Absolute values - Local Fields - Cambridge III notes

1 Absolute values

Definition 1.1 (Absolute value). Let $K$ be a field. An absolute value on $K$ is a function $| ∙ | : K \to ℝ_{\geq 0}$ such that

(i) $| x | = 0$ if and only if $x = 0$ .
(ii) $| x y | = | x | | y |$ for all $x, y \in K$ .
(iii) $| x + y | \leq | x | + | y | \forall x, y \in K$ (triangly inequality).

We say $(K, | ∙ |)$ is a valued field.

Example.

$K = ℚ, ℝ, ℂ$ with usual absolute value $| a + i b | = \sqrt{a^{2} + b^{2}}$ . Write $| ∙ |_{\infty}$ for this absolute value.
$K$ any field. The trivial absolute value is
$| x | = {\begin{matrix} 0 & x = 0 \\ 1 & x \neq 0 \end{matrix}$

Although this is technically an absolute value, it is not useful or interesting, so should be ignored.
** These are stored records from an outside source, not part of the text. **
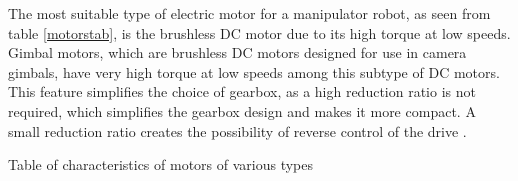 The most suitable type of electric motor for a manipulator robot, as seen from table \ref{motorstab}, is the brushless DC motor due to its high torque at low speeds. Gimbal motors, which are brushless DC motors designed for use in camera gimbals, have very high torque at low speeds among this subtype of DC motors. This feature simplifies the choice of gearbox, as a high reduction ratio is not required, which simplifies the gearbox design and makes it more compact. A small reduction ratio creates the possibility of reverse control of the drive \citep{8867893}.

\begin{table}[H]
	\centering
	\caption{Table of characteristics of motors of various types}\label{motorstab}
	\begin{adjustbox}{width={\textwidth}}


\end{adjustbox}
\end{table}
Definition 1.2 ( $p$ -adic absolute value). Let $K = ℚ$ , and $p$ be a prime. For $0 \neq x \in ℚ$ , write $x = p^{n} \frac{a}{b}$ , where $(a, p) = 1$ , $(b, p) = 1$ . The $p$ -adic absolute value is defined to be

| x |_{p} = {\begin{matrix} 0 & x = 0 \\ p^{- n} & x = p^{n} \frac{a}{b} \end{matrix}

Verification:

(i) Clear
(ii) Write $y = p^{m} \frac{c}{d}$ . Then
${| x y |}_{p} = {| p^{m + n} \frac{a c}{b d} |}_{p} = p^{- m - n} = {| x |}_{p} {| y |}_{p} .$
(iii) Without loss of generality, $m \geq n$ . Then
${| x + y |}_{p} = {| p^{n} \frac{a d + p^{m - n} b c}{b d} |}_{p} \leq p^{- n} = \max ({| x |}_{p}, {| y |}_{p}) .$

An absolute value $| ∙ |$ on $K$ induces a metric $d (x, y) = | x - y |$ on $K$ , hence a topology on $K$ .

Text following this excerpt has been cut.